#### Source data
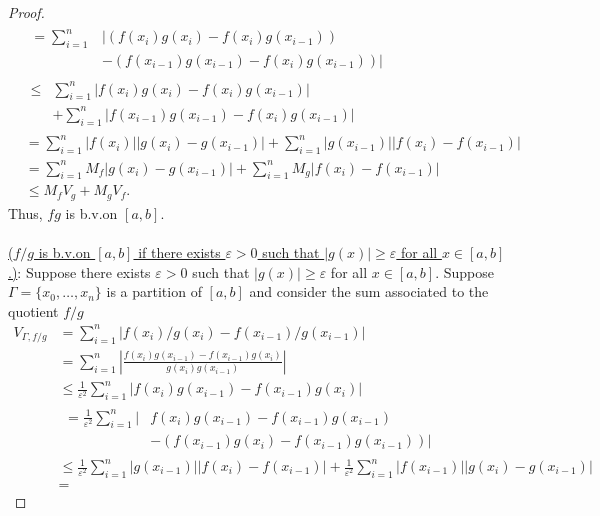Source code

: \begin{proof}
\begin{equation}
\begin{aligned}
      &\begin{aligned}
        =\sum_{i=1}^n
        &\left|(f(x_i)g(x_i)-f(x_i)g(x_{i-1}))\right.\\
        &\left.-(f(x_{i-1})g(x_{i-1})-f(x_i)g(x_{i-1}))\right|
      \end{aligned}\\
      &\begin{aligned}
        \leq&\sum_{i=1}^n|f(x_i)g(x_i)-f(x_i)g(x_{i-1})|\\
        &+\sum_{i=1}^n|f(x_{i-1})g(x_{i-1})-f(x_i)g(x_{i-1})|
      \end{aligned}\\
      &=\sum_{i=1}^n|f(x_i)||g(x_i)-g(x_{i-1})|+\sum_{i=1}^n|g(x_{i-1})||f(x_i)-f(x_{i-1})|\\
      &=\sum_{i=1}^n
      M_f|g(x_i)-g(x_{i-1})|+\sum_{i=1}^nM_g|f(x_i)-f(x_{i-1})|\\
      &\leq M_fV_g+M_gV_f.
      \end{aligned}
    \end{equation}
    Thus, $fg$ is b.v.\@ on $[a,b]$.
    \\\\
    \underline{($f/g$ is b.v.\@ on $[a,b]$ if there exists $\varepsilon>0$
      such that $|g(x)|\geq\varepsilon$ for all $x\in[a,b]$.)}: Suppose
    there exists $\varepsilon>0$ such that $|g(x)|\geq\varepsilon$ for all
    $x\in[a,b]$. Suppose $\Gamma=\{x_0,\dotsc,x_n\}$ is a partition of
    $[a,b]$ and consider the sum associated to the quotient $f/g$
    \begin{equation}
      \label{eq:1:7}
      \begin{aligned}
        V_{\Gamma,f/g}
        &=\sum_{i=1}^n |f(x_i)/g(x_i)-f(x_{i-1})/g(x_{i-1})|\\
        &=\sum_{i=1}^n\left|\frac{f(x_i)g(x_{i-1})-
            f(x_{i-1})g(x_i)}{g(x_i)g(x_{i-1})}\right|\\
        &\leq\frac{1}{\varepsilon^2}\sum_{i=1}^n|f(x_i)g(x_{i-1})-f(x_{i-1})g(x_i)|\\
        &
        \begin{aligned}
          =\frac{1}{\varepsilon^2}\sum_{i=1}^n |&f(x_i)g(x_{i-1})-f(x_{i-1})g(x_{i-1})\\
          &-(f(x_{i-1})g(x_i)-f(x_{i-1})g(x_{i-1}))|
        \end{aligned}\\
        &\leq
        \frac{1}{\varepsilon^2}\sum_{i=1}^n|g(x_{i-1})||f(x_i)-f(x_{i-1})|
        +\frac{1}{\varepsilon^2}\sum_{i=1}^n|f(x_{i-1})||g(x_i)-g(x_{i-1})|\\
        &=
      \end{aligned}
    \end{equation}

\end{proof}

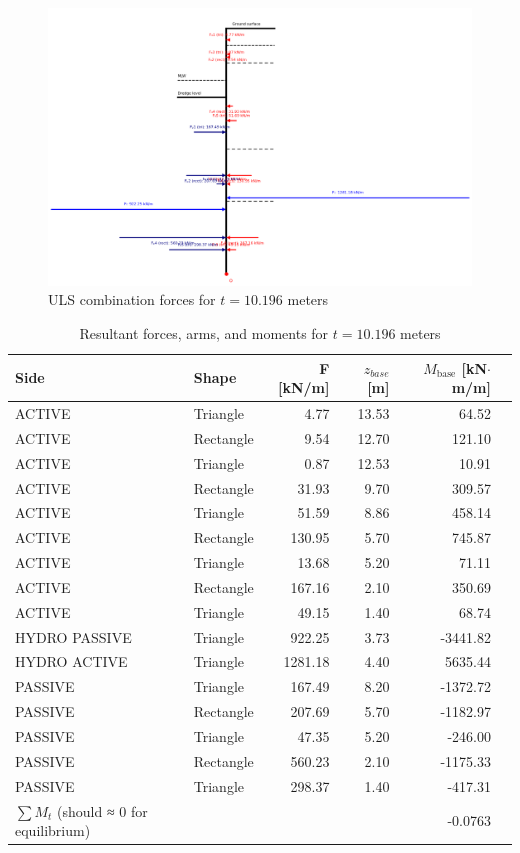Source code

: \begin{figure}[H]
    \centering
    \includegraphics[width=0.80\linewidth]{figures/ch8/uls_combination_scale.png}
    \caption{ULS combination forces for $t = 10.196$ meters}
    \label{fig:appendix_uls_moments_balance_forces}
\end{figure}

\begin{table}[H]
  \centering
  \caption{Resultant forces, arms, and moments for $t = 10.196$ meters}
  \label{tab:appendix_forces_arms_moments_new}
  \small
  \setlength{\tabcolsep}{6pt}
  \renewcommand{\arraystretch}{1.15}
  \begin{tabular}{@{}l l r r r r@{}}
    \toprule
    Side & Shape &
    F [kN/m] & $z_{base}$ [m] &
    $M_{\text{base}}$ [kN$\cdot$m/m] \\
    \midrule
    ACTIVE & Triangle  &   4.77  & 13.53 &   64.52 \\
    ACTIVE & Rectangle &   9.54  & 12.70 &  121.10 \\
    ACTIVE & Triangle  &   0.87  & 12.53 &   10.91 \\
    ACTIVE & Rectangle &  31.93  &  9.70 &  309.57 \\
    ACTIVE & Triangle  &  51.59  &  8.86 &  458.14 \\
    ACTIVE & Rectangle & 130.95  &  5.70 &  745.87 \\
    ACTIVE & Triangle  &  13.68  &  5.20 &   71.11 \\
    ACTIVE & Rectangle & 167.16  &  2.10 &  350.69 \\
    ACTIVE & Triangle  &  49.15  &  1.40 &   68.74 \\
    HYDRO PASSIVE & Triangle  & 922.25 &  3.73 & -3441.82 \\
    HYDRO ACTIVE & Triangle  & 1281.18 & 4.40 & 5635.44 \\
    PASSIVE & Triangle  & 167.49  &  8.20 & -1372.72 \\
    PASSIVE & Rectangle & 207.69  &  5.70 & -1182.97 \\
    PASSIVE & Triangle  &  47.35  &  5.20 &  -246.00 \\
    PASSIVE & Rectangle & 560.23  &  2.10 & -1175.33 \\
    PASSIVE & Triangle  & 298.37  &  1.40 &  -417.31 \\
    \midrule
    $\sum M_{t}$ (should ≈ 0 for equilibrium) & & & & -0.0763 \\
    \bottomrule
  \end{tabular}
\end{table}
########
What the task asks =>
Each line of the listing above that contains the word "caption" counts once; please give the total and nothing more.

Exercise response =>
2